[INPUT DATA]
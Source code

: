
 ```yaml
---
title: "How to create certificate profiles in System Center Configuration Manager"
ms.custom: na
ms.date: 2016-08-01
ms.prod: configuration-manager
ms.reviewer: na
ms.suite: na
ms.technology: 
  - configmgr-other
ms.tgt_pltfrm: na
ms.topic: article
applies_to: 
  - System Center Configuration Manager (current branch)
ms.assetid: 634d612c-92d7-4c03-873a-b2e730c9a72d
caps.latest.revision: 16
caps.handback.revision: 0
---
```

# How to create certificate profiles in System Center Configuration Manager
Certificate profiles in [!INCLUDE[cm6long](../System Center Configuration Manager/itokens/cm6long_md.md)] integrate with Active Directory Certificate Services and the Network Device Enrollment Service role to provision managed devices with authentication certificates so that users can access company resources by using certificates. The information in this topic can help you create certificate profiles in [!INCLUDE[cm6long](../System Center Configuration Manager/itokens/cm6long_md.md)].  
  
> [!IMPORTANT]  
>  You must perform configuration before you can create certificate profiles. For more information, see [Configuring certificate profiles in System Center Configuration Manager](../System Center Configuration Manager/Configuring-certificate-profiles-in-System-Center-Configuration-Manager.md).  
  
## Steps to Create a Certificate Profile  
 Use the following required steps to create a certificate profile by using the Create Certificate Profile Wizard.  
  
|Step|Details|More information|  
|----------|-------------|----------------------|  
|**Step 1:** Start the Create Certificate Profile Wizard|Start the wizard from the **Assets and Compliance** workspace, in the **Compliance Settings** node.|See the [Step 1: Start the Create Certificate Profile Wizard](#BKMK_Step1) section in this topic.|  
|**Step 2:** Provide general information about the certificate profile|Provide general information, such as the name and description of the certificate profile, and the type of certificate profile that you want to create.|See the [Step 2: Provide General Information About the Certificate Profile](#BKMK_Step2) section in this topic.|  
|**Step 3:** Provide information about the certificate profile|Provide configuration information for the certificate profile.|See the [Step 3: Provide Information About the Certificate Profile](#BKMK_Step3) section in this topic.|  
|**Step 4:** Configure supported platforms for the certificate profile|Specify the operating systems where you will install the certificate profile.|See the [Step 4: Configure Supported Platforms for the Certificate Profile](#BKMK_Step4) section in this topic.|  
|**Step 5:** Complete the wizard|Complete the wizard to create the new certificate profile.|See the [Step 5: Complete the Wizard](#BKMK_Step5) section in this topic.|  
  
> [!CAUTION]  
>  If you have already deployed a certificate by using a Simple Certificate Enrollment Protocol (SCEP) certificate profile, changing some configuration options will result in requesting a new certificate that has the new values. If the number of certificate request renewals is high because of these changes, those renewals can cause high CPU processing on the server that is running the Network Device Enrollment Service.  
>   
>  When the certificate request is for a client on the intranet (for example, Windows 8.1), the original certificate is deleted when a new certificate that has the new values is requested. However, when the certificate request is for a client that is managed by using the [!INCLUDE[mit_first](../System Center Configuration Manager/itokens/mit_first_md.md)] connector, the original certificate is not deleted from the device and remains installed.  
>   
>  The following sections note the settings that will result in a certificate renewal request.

[WORK TO BE COMPLETED] Please output all of the entries without changing a single character.

[RESULT BELOW]
Source code

:
 ```yaml
---
title: "How to create certificate profiles in System Center Configuration Manager"
ms.custom: na
ms.date: 2016-08-01
ms.prod: configuration-manager
ms.reviewer: na
ms.suite: na
ms.technology: 
  - configmgr-other
ms.tgt_pltfrm: na
ms.topic: article
applies_to: 
  - System Center Configuration Manager (current branch)
ms.assetid: 634d612c-92d7-4c03-873a-b2e730c9a72d
caps.latest.revision: 16
caps.handback.revision: 0
---
```

# How to create certificate profiles in System Center Configuration Manager
Certificate profiles in [!INCLUDE[cm6long](../System Center Configuration Manager/itokens/cm6long_md.md)] integrate with Active Directory Certificate Services and the Network Device Enrollment Service role to provision managed devices with authentication certificates so that users can access company resources by using certificates. The information in this topic can help you create certificate profiles in [!INCLUDE[cm6long](../System Center Configuration Manager/itokens/cm6long_md.md)].  
  
> [!IMPORTANT]  
>  You must perform configuration before you can create certificate profiles. For more information, see [Configuring certificate profiles in System Center Configuration Manager](../System Center Configuration Manager/Configuring-certificate-profiles-in-System-Center-Configuration-Manager.md).  
  
## Steps to Create a Certificate Profile  
 Use the following required steps to create a certificate profile by using the Create Certificate Profile Wizard.  
  
|Step|Details|More information|  
|----------|-------------|----------------------|  
|**Step 1:** Start the Create Certificate Profile Wizard|Start the wizard from the **Assets and Compliance** workspace, in the **Compliance Settings** node.|See the [Step 1: Start the Create Certificate Profile Wizard](#BKMK_Step1) section in this topic.|  
|**Step 2:** Provide general information about the certificate profile|Provide general information, such as the name and description of the certificate profile, and the type of certificate profile that you want to create.|See the [Step 2: Provide General Information About the Certificate Profile](#BKMK_Step2) section in this topic.|  
|**Step 3:** Provide information about the certificate profile|Provide configuration information for the certificate profile.|See the [Step 3: Provide Information About the Certificate Profile](#BKMK_Step3) section in this topic.|  
|**Step 4:** Configure supported platforms for the certificate profile|Specify the operating systems where you will install the certificate profile.|See the [Step 4: Configure Supported Platforms for the Certificate Profile](#BKMK_Step4) section in this topic.|  
|**Step 5:** Complete the wizard|Complete the wizard to create the new certificate profile.|See the [Step 5: Complete the Wizard](#BKMK_Step5) section in this topic.|  
  
> [!CAUTION]  
>  If you have already deployed a certificate by using a Simple Certificate Enrollment Protocol (SCEP) certificate profile, changing some configuration options will result in requesting a new certificate that has the new values. If the number of certificate request renewals is high because of these changes, those renewals can cause high CPU processing on the server that is running the Network Device Enrollment Service.  
>   
>  When the certificate request is for a client on the intranet (for example, Windows 8.1), the original certificate is deleted when a new certificate that has the new values is requested. However, when the certificate request is for a client that is managed by using the [!INCLUDE[mit_first](../System Center Configuration Manager/itokens/mit_first_md.md)] connector, the original certificate is not deleted from the device and remains installed.  
>   
>  The following sections note the settings that will result in a certificate renewal request.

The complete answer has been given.